I spent a weekend playing the role of Yes Man several months ago with a group of my friends from the Sharon High School Theater Company. I spent the weekend saying "yes" to as many situations as was reasonable without causing me too much stress or skipping my shifts at work. I had one of the best weekends that I had had in a long time, although it was stressful. I took chances that I wouldn't normally have been willing to take and I talked to people I wouldn't normally have spoken to. I met many new people that I am still close to and I made new memories. The stress I experienced over the weekend was the result of my missing my only non-manditory dance class,  this always causes me a significant amount of anxiety but the over all experience was worth it. As a whole, it was without a doubt a positiveevent for me, and the few offers I did have to turn down (sleeping over a friends house and blowing off my shift at work) I regreted not being able to accept. The people that I spent my week with noticed that I was considerably more relaxed than normal which made me more fun to be around. I absolutly feel closer to the people I was with and find that I am more willing to take chances as a result of this experience.

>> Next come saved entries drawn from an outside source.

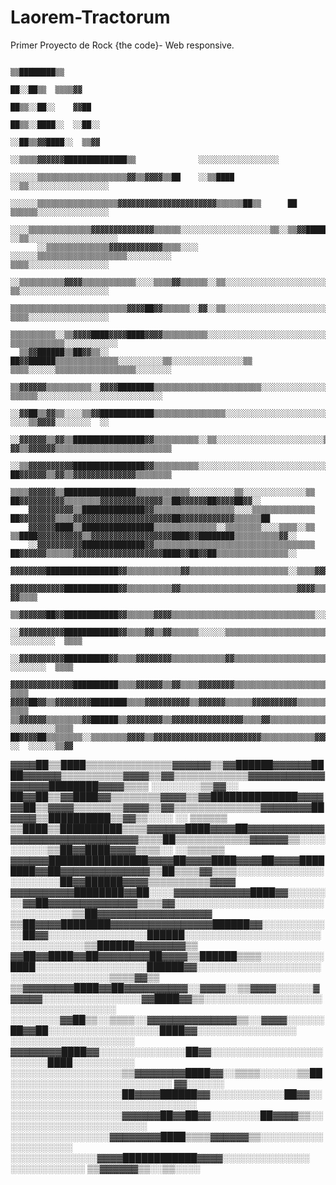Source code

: # Laorem-Tractorum

Primer Proyecto de Rock {the code}- Web responsive. 
 

                                                                                                                                              
                                                                    ▒▒████████▒▒                                                              
                                                                    ██░░██▒▒  ▒▒▒▒▓▓                                                          
                                                                    ██▒▒░░██░░    ▓▓██                                                        
                                                                      ██▒▒░░████░░  ░░██░░                                                    
                                                                      ░░██▒▒▓▓████░░  ▒▒▓▓                                                    
                                                                ░░▒▒▒▒▓▓▓▓▓▓██████████████▒▒              ░░░░░░░░░░░░░░░░░░                  
                                          ░░░░░░▒▒▒▒▒▒▒▒▒▒▒▒▒▒▒▒▒▒▒▒▓▓▒▒▓▓▓▓▒▒██    ░░▒▒████            ░░▒▒░░░░░░░░░░░░░░░░░░                
                            ░░░░░░▒▒▒▒▒▒▒▒▒▒▒▒▒▒▒▒▒▒▓▓▓▓▓▓▓▓▓▓▓▓▓▓▓▓▓▓▓▓▓▓▒▒▒▒▒▒██▒▒      ██            ▒▒▒▒▒▒░░░░░░░░░░░░░░░░                
                  ░░░░▒▒▒▒▒▒▒▒▒▒▒▒▒▒▓▓▓▓▓▓▓▓▓▓▓▓▓▓▒▒▒▒▒▒░░░░░░░░░░░░░░░░░░░░▒▒░░▒▒▓▓██████▓▓          ░░▒▒░░░░░░░░░░░░░░░░░░░░                
          ░░▒▒▒▒▒▒▒▒▒▒▒▒▒▒▓▓▓▓▓▓▓▓▓▓▓▓▒▒▒▒░░░░  ░░░░░░▒▒▒▒▒▒▒▒▒▒▒▒▒▒▒▒▒▒▒▒░░░░░░░░░░                  ▒▒▒▒░░░░░░░░░░░░░░░░░░                  
      ░░▒▒▒▒▒▒▒▒▒▒▓▓▓▓▒▒▒▒▒▒▒▒▒▒▒▒░░░░▒▒▒▒▓▓▒▒▒▒▒▒░░▒▒░░░░░░░░░░░░░░░░░░░░░░░░░░░░░░                  ▒▒░░░░░░░░░░░░░░░░░░░░                  
      ▒▒▒▒▒▒▒▒▒▒▒▒▒▒▒▒▒▒▒▒▒▒▒▒▒▒▓▓▓▓██▓▓▒▒▒▒▒▒░░▓▓░░▒▒░░░░░░░░░░░░░░░░░░░░░░░░░░░░░░                  ▒▒▒▒░░░░░░░░░░░░░░░░░░                  
      ▒▒▒▒▒▒▒▒▒▒░░▒▒▓▓▓▓████▓▓▓▓████▓▓▓▓▒▒▒▒▒▒▒▒▒▒░░░░░░░░░░░░░░░░░░░░░░░░░░░░░░░░                  ▒▒▒▒▒▒▒▒▒▒▒▒░░░░░░░░░░░░                  
      ▒▒▓▓██████▒▒██▓▓▒▒░░  ██▓▓██████▒▒▒▒▒▒▒▒▒▒▒▒▒▒░░░░░░░░░░▒▒░░░░░░░░░░░░░░░░▒▒      ▒▒▒▒░░░░░░▒▒▒▒▒▒▒▒▒▒▒▒▒▒▒▒▒▒░░░░░░░░                  
      ▒▒▓▓▓▓▓▓▒▒▒▒▒▒▒▒▒▒░░▓▓▓▓████████▒▒▒▒▒▒▒▒▒▒▒▒▒▒▒▒▒▒▒▒▒▒▒▒░░░░░░░░░░░░░░░░░░░░      ▒▒▒▒▒▒░░░░░░░░░░░░░░░░░░░░░░░░░░░░                    
      ░░▓▓██▒▒▓▓▒▒░░░░▒▒▓▓████████████▒▒▒▒▒▒▒▒▒▒▒▒▒▒▒▒░░░░░░░░░░░░░░░░░░░░░░░░▒▒        ░░░░▒▒▓▓▓▓░░░░░░░░  ░░                                
      ░░▓▓▓▓▓▓▒▒▓▓▒▒████████████████▓▓▒▒▒▒▒▒▒▒▒▒░░▒▒░░░░░░░░░░░░░░░░░░░░░░░░▒▒      ▓▓▒▒▓▓▓▓▓▓▒▒▒▒▒▒▒▒▒▒▒▒▒▒▒▒▒▒▒▒▒▒▒▒▒▒                      
      ░░▒▒▓▓▓▓▓▓▓▓▓▓████████████████▓▓▒▒▒▒▒▒▒▒▒▒░░░░░░░░░░░░░░░░░░░░░░░░░░░░░░      ██▓▓▓▓▓▓▒▒▓▓▒▒▓▓▓▓▓▓▓▓▓▓▓▓▓▓▒▒▒▒▒▒▒▒                      
        ▒▒▒▒▓▓▓▓▓▓▒▒████████████████▒▒▒▒▒▒▒▒▒▒▒▒░░░░░░░░░░▒▒░░░░░░░░░░░░░░▒▒    ██▓▓▓▓▓▓▓▓▓▓▒▒▒▒▒▒▒▒▓▓▓▓▓▓▓▓▓▓▓▓▓▓▒▒██▓▓▓▓▓▓██▓▓▓▓██▓▓░░      
        ▓▓▓▓▓▓▓▓▓▓▒▒██████████████▓▓▒▒▒▒▒▒▒▒▒▒▒▒▒▒▒▒▒▒░░░░▒▒▒▒▒▒▒▒▒▒▒▒▒▒        ██▓▓▓▓▓▓▓▓▒▒▒▒▓▓▓▓▓▓▓▓▓▓▓▓▓▓▓▓▓▓▓▓▓▓██▓▓▓▓▓▓▓▓▓▓▓▓▒▒▒▒▒▒██    
        ▓▓▓▓▓▓████▒▒████████████████▒▒▒▒▒▒▒▒▒▒▒▒▒▒░░▒▒▒▒▒▒▒▒░░░░▒▒▒▒░░▒▒    ▒▒████▓▓▓▓▓▓▓▓▓▓▒▒▓▓▓▓▓▓▓▓▓▓▓▓▓▓▓▓▓▓████▓▓████████▒▒▒▒▒▒▒▒▒▒▓▓░░  
        ░░▓▓▓▓▓▓▓▓▓▓██████████████▓▓▒▒▒▒▒▒▒▒▒▒▒▒▒▒▒▒▒▒▒▒▒▒▒▒▒▒▒▒▒▒▒▒▒▒▒▒      ██▓▓▓▓▓▓▒▒▒▒▒▒▓▓▓▓▓▓▓▓▓▓▓▓▓▓▓▓▓▓▓▓████▓▓██▓▓██▒▒▒▒▒▒▒▒▒▒▒▒▒▒▒▒░░
          ▓▓▓▓▓▓▓▓████████████████▓▓▒▒▒▒▒▒▒▒▒▒▒▒▓▓▒▒▒▒▒▒▒▒▒▒▒▒▒▒▒▒▒▒▒▒▒▒░░▒▒▒▒▓▓▓▓▓▓▓▓▒▒▓▓▒▒▓▓▓▓▓▓▓▓▓▓▓▓▓▓▓▓████████████▓▓▒▒▒▒▒▒▒▒░░░░▓▓▒▒▒▒▒▒
          ▓▓▓▓▓▓▓▓▓▓▓▓████████████▓▓▒▒▒▒▒▒▒▒▒▒▓▓▒▒▒▒▒▒▒▒▒▒▒▒▒▒▒▒▒▒▒▒▒▒▒▒▒▒▓▓▓▓▒▒▒▒▓▓▒▒▒▒▒▒▓▓▓▓▓▓▓▓▓▓▓▓▓▓▓▓▓▓▓▓██████████▓▓▒▒▒▒░░░░░░░░  ▓▓▒▒▒▒
          ▒▒▓▓▓▓▓▓██▓▓████████████▓▓▒▒▒▒▒▒▓▓▓▓▒▒▒▒▒▒▒▒▒▒▒▒▒▒▒▒▒▒▒▒▒▒▒▒▒▒▒▒▒▒▒▒░░░░▒▒▒▒▓▓▓▓▓▓▓▓▓▓▓▓▓▓▓▓▓▓▓▓▓▓▓▓██▓▓▓▓████▒▒▒▒▒▒░░░░░░░░░░▒▒▒▒▒▒
          ░░▓▓▓▓▓▓▓▓▓▓████████████▓▓▒▒▒▒▓▓▒▒▓▓▒▒▒▒▒▒░░░░░░▒▒▒▒▒▒▒▒▒▒▒▒▒▒▒▒▒▒▒▒▒▒▒▒▒▒▒▒▓▓▓▓▓▓▓▓▓▓▓▓▓▓▓▓▓▓▓▓▓▓████████▓▓▒▒▒▒▒▒  ░░░░░░░░░░  ▒▒▒▒
          ░░▓▓▓▓▓▓▓▓▓▓██████████▓▓▒▒▒▒▓▓▓▓▓▓▓▓▒▒▒▒▒▒▒▒▒▒▒▒▓▓▒▒▒▒▒▒▒▒▒▒▒▒▒▒▒▒▒▒▒▒▒▒▒▒▒▒▓▓▓▓▓▓▓▓▓▓▓▓▓▓▓▓▓▓▓▓████▓▓████▓▓▓▓▒▒▒▒    ░░░░░░░░  ▒▒▒▒
        ▓▓▓▓▓▓▓▓▓▓▓▓▓▓██████████▒▒▒▒▓▓▓▓▓▓▒▒▓▓▒▒▒▒▓▓▓▓▓▓▓▓▒▒▒▒▒▒▒▒▒▒▒▒▒▒▒▒▒▒▒▒▒▒▒▒▒▒▒▒▓▓▓▓▓▓▓▓▓▓▓▓▓▓▓▓▓▓▓▓▓▓████▓▓▓▓▒▒▓▓▒▒▒▒░░▓▓░░░░░░░░  ▒▒▒▒
    ▓▓▓▓██▓▓▒▒▓▓▓▓▓▓▓▓████████▒▒▒▒▓▓▓▓▓▓▓▓▓▓▒▒▓▓▓▓▓▓▒▒▒▒▒▒▓▓▓▓▓▓▓▓▓▓▒▒▒▒▒▒▒▒▒▒▒▒▒▒▒▒▒▒▓▓▓▓▓▓▓▓▓▓▓▓▓▓▓▓▓▓▓▓▓▓██▓▓██████▒▒▒▒░░░░▒▒░░░░░░░░  ▒▒▒▒
    ▒▒▓▓▓▓▓▓▒▒▒▒▒▒▒▒▓▓██████▒▒▓▓▓▓▓▓▓▓▒▒▓▓▓▓▓▓▓▓▓▓▓▓▓▓▓▓▒▒▒▒▓▓▒▒▒▒▒▒▒▒▒▒▒▒▒▒▒▒▒▒▒▒▒▒▒▒▒▒▓▓▓▓▓▓▓▓▓▓▓▓▓▓▓▓▓▓██████████▓▓▒▒▒▒░░░░  ░░░░░░░░░░▒▒▒▒
    ██▓▓▓▓██▒▒▒▒▒▒▒▒░░▒▒▒▒▒▒▒▒▓▓▓▓▒▒▓▓▓▓▓▓▓▓▓▓▓▓▓▓▓▓▓▓▓▓▓▓▓▓▒▒▒▒▒▒▒▒▒▒▒▒▓▓▓▓▓▓▒▒▒▒▒▒▒▒▒▒▓▓▓▓▓▓▓▓▓▓▓▓▓▓▓▓▓▓██████▓▓██▓▓▓▓▒▒░░  ░░  ░░░░░░▒▒▓▓  
  ▓▓▓▓██▒▒████▒▒▒▒▒▒▒▒▒▒▒▒▒▒▓▓▓▓▓▓▒▒▓▓██████▓▓▓▓▓▓████▓▓▓▓▓▓▒▒▒▒▒▒▒▒▒▒▓▓▓▓▒▒▓▓▒▒▒▒▒▒▒▒▒▒▒▒▓▓▓▓▓▓▓▓▓▓▓▓▓▓▓▓▓▓████████▓▓▓▓▒▒▒▒    ░░░░░░░░▒▒▓▓░░
  ██▓▓██▒▒▓▓████▓▓▒▒▒▒▒▒▒▒▓▓▓▓▒▒▓▓██████████████▓▓▓▓▓▓██▒▒▓▓▓▓▒▒▒▒▒▒▒▒▓▓▓▓▒▒▓▓▒▒▒▒▒▒▒▒▒▒▒▒▒▒▓▓▓▓▓▓▓▓██▓▓▓▓▒▒██████████▒▒▓▓▒▒░░░░  ░░  ▒▒▒▒▒▒  
  ▒▒████▒▒██████████▒▒▒▒▓▓▓▓▓▓████▓▓▓▓██▓▓▓▓▓▓▓▓▓▓▓▓▓▓▓▓▓▓▓▓▓▓▓▓▓▓▓▓▓▓▓▓▒▒▒▒██▒▒▒▒▒▒▒▒▒▒▒▒▓▓▓▓▓▓▒▒░░░░░░░░░░▒▒██▓▓████▓▓▓▓▒▒▒▒░░  ░░▒▒▒▒▒▒    
  ▓▓▓▓▓▓████████████████▓▓▓▓██▓▓▓▓████▓▓▓▓██▓▓▓▓████████▓▓██▓▓▓▓▓▓▓▓▓▓▓▓▓▓▒▒██▒▒▒▒▓▓▒▒▒▒░░░░░░░░░░░░░░░░░░░░░░██▓▓██████▓▓▓▓▒▒▒▒▒▒▒▒▒▒▓▓▓▓    
  ▓▓▓▓▓▓▓▓▓▓████████▓▓██░░░░▓▓▓▓▓▓▓▓▓▓▓▓████▓▓░░░░░░░░▓▓██▓▓▓▓▓▓▓▓▓▓▓▓▓▓▒▒▒▒▓▓░░░░░░░░░░░░░░░░░░░░░░░░░░░░░░░░░░▒▒██▓▓▓▓▓▓▓▓▓▓▓▓▓▓▓▓▓▓        
    ▒▒██▓▓▓▓████████▓▓▓▓▓▓▓▓▓▓▓▓▓▓▓▓██████▓▓░░░░░░░░░░░░██▓▓░░░░░░░░░░░░░░░░██████░░░░░░░░░░░░░░░░░░░░░░░░░░░░░░░░░░▒▒██████▓▓▓▓▓▓▓▓▒▒        
      ▓▓██▓▓████▓▓██▓▓▓▓▓▓▓▓██▓▓▓▓▒▒██████▒▒▒▒░░░░░░░░░░████░░░░░░░░░░░░░░░░░░██████▓▓░░░░░░░░░░░░░░░░░░░░░░░░░░░░░░░░░░░░▒▒▒▒▓▓▒▒            
        ▒▒▓▓▓▓▓▓▓▓████▓▓██▓▓▓▓▓▓▓▓▓▓░░▓▓▓▓░░▒▒▓▓▓▓░░░░░░▓▓▓▓▓▓░░░░░░░░░░░░░░░░▓▓████▓▓▒▒░░░░░░░░░░░░░░░░░░░░░░░░░░░░░░░░░░░░                  
      ░░░░░░░░▓▓██▒▒░░▒▒▒▒░░▓▓▓▓▓▓▓▓▓▓▓▓▓▓▒▒░░▓▓▓▓░░░░░░██▓▓██░░░░░░░░░░░░░░░░░░████▓▓░░░░░░░░░░░░░░░░                                        
      ░░░░░░░░░░░░░░░░░░░░  ▓▓▓▓▓▓▓▓████▓▓░░░░░░░░░░░░░░██▓▓░░░░░░░░░░░░░░░░░░░░░░░░████░░░░░░░░░░                                            
        ░░░░░░░░░░░░░░░░░░▒▒▓▓▓▓▓▓▓▓████▓▓░░▒▒▒▒░░░░░░▒▒██░░░░░░░░░░░░░░░░░░░░░░░░░░  ▓▓░░░░░░                                                
          ░░░░░░░░░░░░░░░░░░██▓▓▓▓██████▓▓░░░░░░░░░░░░██▓▓░░░░░░░░░░░░░░░░░░░░░░░░░░░░░░░░                                                    
            ░░░░░░░░░░░░░░░░░░▓▓▓▓▓▓██▓▓██▓▓░░░░░░░░██▓▓▓▓▒▒░░░░░░░░░░░░░░░░░░░░░░░░                                                          
                ░░░░░░░░░░░░░░░░▓▓▓▓▓▓▓▓████▒▒▒▒▓▓▓▓▓▓▒▒░░░░░░░░░░░░░░░░░░░░                                                                  
                    ░░░░░░░░░░░░░░▓▓▓▓████████████▓▓▓▓░░░░░░░░░░░░░░                                                                          
                        ░░░░░░░░░░░░  ▒▒▓▓▓▓▓▓▒▒░░▒▒░░░░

This past weekend I decided to spend time with my little brother working on a piece for our dance class. In some ways this was an excellent activity for us to do together and in some ways it was exactly the opposite. On one hand we create fantastic work together and and enjoy rehearsing what we create. Unfortunately, we have a tendency to fight quite a bit while we choreograph. One of us usually storms out of the room at some point but we are always drawn back together by the need to finish our piece. All in all the experience is usually beneficial for both of us and we enjoy working together, otherwise we wouldn't do it. Our only barrier for us spending more time together working was that we got tired around 10:30 pm and my brother had to go to sleep. The best option for us to spend more time together would be to work on pieces on Sundays and Fridays. We actually have plans to choreograph a new number on Friday. This week for the first time my little brother will take the lead choreographing and I am only allowed to help when he gets stuck. I hope that this will mean less fighting although I won't know until we try it. With any luck, our choreography sessions will become a ritual part of our week and we will get to spend more time together.

Tuesday, March 27, 2012

This week I made an effort to thank the janitors in school and my teachers more often than usual. It was easy to thank my teachers because it is something I usually do but the janitors were more difficult because they aren't expecting to be thanked. This means that when passing them in the hallway they don't slow down or stop to share conversation, they may say "hi" in passing but I found it difficult to slip "thank you for cleaning up the classrooms everyday" into about one second. Eventually at the end of the day I was able to talk to one of the janitors and thank him. He seemed happy to be thanked for his work and the look on his face made me smile.  My teachers seemed to enjoy being thanked but not as much as the janitor did, my best guess as to the reason would be that I think teachers most likely get thanked more often.